Segment Open

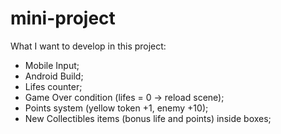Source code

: # mini-project

What I want to develop in this project:

* Mobile Input;
* Android Build;
* Lifes counter;
* Game Over condition (lifes = 0 -> reload scene);
* Points system (yellow token +1, enemy +10);
* New Collectibles items (bonus life and points) inside boxes;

Segment Closed

> PROBLEM:
Here the job is to print the data above exactly, except for any pictures.

> OUTPUT FOR THIS EXERCISE:
Source code

: # mini-project

What I want to develop in this project:

* Mobile Input;
* Android Build;
* Lifes counter;
* Game Over condition (lifes = 0 -> reload scene);
* Points system (yellow token +1, enemy +10);
* New Collectibles items (bonus life and points) inside boxes;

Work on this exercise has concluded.